# [Goal of the exercise]
What you return should be each line of the data containing the string "mostrará".

(Data entries)

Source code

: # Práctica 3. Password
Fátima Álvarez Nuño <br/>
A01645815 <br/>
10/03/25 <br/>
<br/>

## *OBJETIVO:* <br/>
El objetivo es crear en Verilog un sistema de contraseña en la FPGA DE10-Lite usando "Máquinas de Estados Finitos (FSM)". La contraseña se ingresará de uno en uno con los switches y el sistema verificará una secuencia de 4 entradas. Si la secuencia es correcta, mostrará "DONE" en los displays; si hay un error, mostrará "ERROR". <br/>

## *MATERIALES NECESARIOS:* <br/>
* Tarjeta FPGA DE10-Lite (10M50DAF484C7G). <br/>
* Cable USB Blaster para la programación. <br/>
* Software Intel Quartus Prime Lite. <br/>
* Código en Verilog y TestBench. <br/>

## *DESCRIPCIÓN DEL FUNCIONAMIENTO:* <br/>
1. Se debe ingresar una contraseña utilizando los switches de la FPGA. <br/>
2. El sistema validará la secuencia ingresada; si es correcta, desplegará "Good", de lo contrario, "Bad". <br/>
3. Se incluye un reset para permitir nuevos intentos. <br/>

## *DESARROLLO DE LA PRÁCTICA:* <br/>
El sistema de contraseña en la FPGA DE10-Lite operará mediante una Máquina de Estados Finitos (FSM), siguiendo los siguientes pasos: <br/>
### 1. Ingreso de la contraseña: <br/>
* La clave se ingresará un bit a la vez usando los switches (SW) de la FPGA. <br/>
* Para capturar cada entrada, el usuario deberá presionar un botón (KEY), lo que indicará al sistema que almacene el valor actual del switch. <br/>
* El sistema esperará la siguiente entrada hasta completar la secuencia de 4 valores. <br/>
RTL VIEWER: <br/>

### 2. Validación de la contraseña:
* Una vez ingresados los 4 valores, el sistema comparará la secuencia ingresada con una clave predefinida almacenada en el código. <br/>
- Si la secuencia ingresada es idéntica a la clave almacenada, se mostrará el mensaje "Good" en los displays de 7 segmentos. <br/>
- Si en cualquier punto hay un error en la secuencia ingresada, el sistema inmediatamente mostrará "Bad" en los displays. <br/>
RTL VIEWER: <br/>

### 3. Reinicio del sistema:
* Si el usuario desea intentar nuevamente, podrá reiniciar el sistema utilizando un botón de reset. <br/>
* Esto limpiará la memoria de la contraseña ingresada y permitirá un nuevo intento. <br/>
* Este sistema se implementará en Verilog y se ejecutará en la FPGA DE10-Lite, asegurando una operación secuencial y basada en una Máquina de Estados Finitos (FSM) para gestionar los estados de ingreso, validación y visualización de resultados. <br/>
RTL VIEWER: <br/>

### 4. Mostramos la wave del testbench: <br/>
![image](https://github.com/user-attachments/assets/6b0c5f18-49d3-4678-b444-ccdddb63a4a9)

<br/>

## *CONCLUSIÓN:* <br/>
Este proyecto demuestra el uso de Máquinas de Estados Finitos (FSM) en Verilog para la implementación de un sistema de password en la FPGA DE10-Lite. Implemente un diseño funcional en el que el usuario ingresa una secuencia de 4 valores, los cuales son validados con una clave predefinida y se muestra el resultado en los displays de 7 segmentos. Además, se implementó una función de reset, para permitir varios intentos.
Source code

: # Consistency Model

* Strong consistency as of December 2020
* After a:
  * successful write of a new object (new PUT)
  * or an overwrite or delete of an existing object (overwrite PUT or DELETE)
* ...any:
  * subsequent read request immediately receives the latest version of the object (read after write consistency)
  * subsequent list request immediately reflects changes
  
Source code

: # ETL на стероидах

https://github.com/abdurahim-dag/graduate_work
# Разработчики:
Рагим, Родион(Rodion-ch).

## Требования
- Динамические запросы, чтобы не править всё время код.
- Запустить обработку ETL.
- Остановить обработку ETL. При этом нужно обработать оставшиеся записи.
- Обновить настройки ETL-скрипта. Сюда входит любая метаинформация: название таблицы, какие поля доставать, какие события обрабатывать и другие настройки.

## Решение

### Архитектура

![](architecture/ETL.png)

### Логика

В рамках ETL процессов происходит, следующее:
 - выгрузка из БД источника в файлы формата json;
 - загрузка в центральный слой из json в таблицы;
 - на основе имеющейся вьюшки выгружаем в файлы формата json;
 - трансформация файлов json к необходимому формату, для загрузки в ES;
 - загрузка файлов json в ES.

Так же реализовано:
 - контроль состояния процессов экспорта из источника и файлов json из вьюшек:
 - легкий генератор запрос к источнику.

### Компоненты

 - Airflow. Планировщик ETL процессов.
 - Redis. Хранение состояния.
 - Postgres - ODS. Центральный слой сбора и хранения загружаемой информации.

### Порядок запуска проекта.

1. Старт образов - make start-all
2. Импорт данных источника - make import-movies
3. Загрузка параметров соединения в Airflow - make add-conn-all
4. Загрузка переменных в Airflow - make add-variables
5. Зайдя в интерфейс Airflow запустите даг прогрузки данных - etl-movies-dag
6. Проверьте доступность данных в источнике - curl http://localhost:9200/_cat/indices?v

# [Solution below]
El objetivo es crear en Verilog un sistema de contraseña en la FPGA DE10-Lite usando "Máquinas de Estados Finitos (FSM)". La contraseña se ingresará de uno en uno con los switches y el sistema verificará una secuencia de 4 entradas. Si la secuencia es correcta, mostrará "DONE" en los displays; si hay un error, mostrará "ERROR". <br/>
- Si la secuencia ingresada es idéntica a la clave almacenada, se mostrará el mensaje "Good" en los displays de 7 segmentos. <br/>
- Si en cualquier punto hay un error en la secuencia ingresada, el sistema inmediatamente mostrará "Bad" en los displays. <br/>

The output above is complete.